The main learning outcomes for a finance program within a business program are both theoretical and practical. Student will demonstrate knowledge of finance-specific principles such as the risk-return relationship, term structure of interest rates, efficient capital markets, and agency problems. Furthermore, students will demonstrate the ability to apply finance-specific fundamentals and critically interpret and solve problems related to time value of money, investment analysis and corporate finance. In addition to the traditional financial knowledge learning objectives, finance curriculums usually require proficiency in basic computer application programs. Since the scandals in the finance industry, ethics has moved from an implicit learning objective to an explicit learning objective. Finally, the finance program should prepare students for careers in banking, financial planning and corporate finance. Thus, the finance curriculum is expected to meet four global learning objectives: finance-specific knowledge, written and oral presentation and technology skills, ethical behavior, and community outreach (see Figure 1). The objectives can also be divided into either critical thinking skills or communication skills.

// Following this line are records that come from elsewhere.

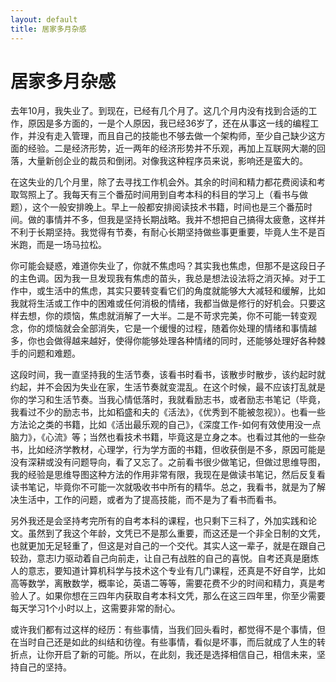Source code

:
 ```yaml
---
layout: default
title: 居家多月杂感
---
```


# 居家多月杂感

去年10月，我失业了。到现在，已经有几个月了。这几个月内没有找到合适的工作，原因是多方面的，一是个人原因，我已经36岁了，还在从事这一线的编程工作，并没有走入管理，而且自己的技能也不够去做一个架构师，至少自己缺少这方面的经验。二是经济形势，近一两年的经济形势并不乐观，再加上互联网大潮的回落，大量新创企业的裁员和倒闭。对像我这种程序员来说，影响还是蛮大的。

在这失业的几个月里，除了去寻找工作机会外。其余的时间和精力都花费阅读和考取驾照上了。我每天有三个番茄时间用到自考本科的科目的学习上（看书与做题），这个一般安排晚上。早上一般都安排阅读技术书籍，时间也是三个番茄时间。做的事情并不多，但我是坚持长期战略。我并不想把自己搞得太疲惫，这样并不利于长期坚持。我觉得有节奏，有耐心长期坚持做些事更重要，毕竟人生不是百米跑，而是一场马拉松。

你可能会疑惑，难道你失业了，你就不焦虑吗？其实我也焦虑，但那不是这段日子的主色调。因为我一旦发现我有焦虑的苗头，我总是想法设法将之消灭掉。对于工作中，或生活中的焦虑，其实只要转变看它们的角度就能够大大减轻和缓解，比如我就将生活或工作中的困难或任何消极的情绪，我都当做是修行的好机会。只要这样去想，你的烦恼，焦虑就消解了一大半。二是不苛求完美，你不可能一转变观念，你的烦恼就会全部消失，它是一个缓慢的过程，随着你处理的情绪和事情越多，你也会做得越来越好，使得你能够处理各种情绪的同时，还能够处理好各种棘手的问题和难题。

这段时间，我一直坚持我的生活节奏，该看书时看书，该散步时散步，该约起时就约起，并不会因为失业在家，生活节奏就变混乱。在这个时候，最不应该打乱就是你的学习和生活节奏。当我心情低落时，我就看励志书，或者励志书笔记（毕竟，我看过不少的励志书，比如稻盛和夫的《活法》，《优秀到不能被忽视》）。也看一些方法论之类的书籍，比如《活出最乐观的自己》，《深度工作-如何有效使用没一点脑力》，《心流》等；当然也看技术书籍，毕竟这是立身之本。也看过其他的一些杂书，比如经济学教材，心理学，行为学方面的书籍，但收获倒是不多，原因可能是没有深耕或没有问题导向，看了又忘了。之前看书很少做笔记，但做过思维导图，我的经验是思维导图这种方法的作用非常有限，我现在是做读书笔记，然后反复看读书笔记，毕竟你不可能一次就吸收书中所有的精华。总之，我看书，就是为了解决生活中，工作的问题，或者为了提高技能，而不是为了看书而看书。

另外我还是会坚持考完所有的自考本科的课程，也只剩下三科了，外加实践和论文。虽然到了我这个年龄，文凭已不是那么重要，而这还是一个非全日制的文凭，也就更加无足轻重了，但这是对自己的一个交代。其实人这一辈子，就是在跟自己较劲，意志l力驱动着自己向前走，让自己有战胜的自己的喜悦。自考还真是磨炼人的意志，要知道计算机科学与技术这个专业有几门课程，还真是不好自学，比如高等数学，离散数学，概率论，英语二等等，需要花费不少的时间和精力，真是考验人了。如果你想在三四年内获取自考本科文凭，那么在这三四年里，你至少需要每天学习1个小时以上，这需要非常的耐心。

或许我们都有过这样的经历：有些事情，当我们回头看时，都觉得不是个事情，但在当时自己还是如此的纠结和彷徨。有些事情，看似是坏事，而后就成了人生的转折点，让你开启了新的可能。所以，在此刻，我还是选择相信自己，相信未来，坚持自己的坚持。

The student-managed investment fund meets these goals in several ways. The key idea is to design an assessment tool that allows the students to demonstrate their skill gains. The stock or bond analyses that the students typically create while working on the fund is the natural connection. Each student is able to show the mathematics of the calculations but also explain what the analysis means to the reader. Instead of taking an exam and choosing the best answer, students are forced to express the meaning behind the numbers in their own words, which creates the link between the critical thinking skills and the communication skills.

[FIGURE 1 OMITTED]

The process is similar to humanities disciplines that have students create a portfolio of projects throughout the curriculum. However, for efficiency, the asset analysis is one major project that encompasses all the main topics in security valuation. Finance programs tend to be much larger than history or speech programs, and professors don't have the time for repetitive assessment. Furthermore, because of the integrated nature of a finance program within a BBA degree, having an end of curriculum project allows the student to demonstrate cross-discipline knowledge.

The global objective of finance-specific concepts and techniques is the most easy to demonstrate. As students apply the ideas of investment analysis and portfolio management to the fund and individual assets, they are developing the key connection between the theory and the application. For example, finance students are well-versed in the theory of time value of money. Analysis of the fund requires that students calculate the expected future price of each stock in the fund or considered for addition to the fund under different macroeconomic conditions. The students learn the ambiguity of the actual number calculated because of the number of estimates required in the computation. As the students alter the estimates and calculate a range of prices, the students apply sensitivity analysis and how to critically interpret earnings and price projections.

Using computer applications such as Microsoft Excel provide students with the needed skills for complex computations. But technology is integral to communication. Thus, having students use Microsoft Publisher for their stock reports allows them to learn a new application plus it teaches them how to communicate the ideas in an attractive format. Furthermore, the students have a tangible item for their portfolio for the job market. The students can post their reports on the Internet for sharing with alumni and employers, which generates a connection with the finance program's community.

Including the finance community helps to close the loop for the finance program. The student-managed investment fund asset choices are always of interest to alumni of the program. An implicit benefit of the fund that employers notice is how the students handle an asset that is not successful. The ability of a student to accept and learn from failure is a desired attribute that the fund allows some students to display. In addition to the basic community relations, the student-managed investment fund is a tie to alumni for fundraising. Alumni are much more likely to give to specific projects, especially when they can see the results.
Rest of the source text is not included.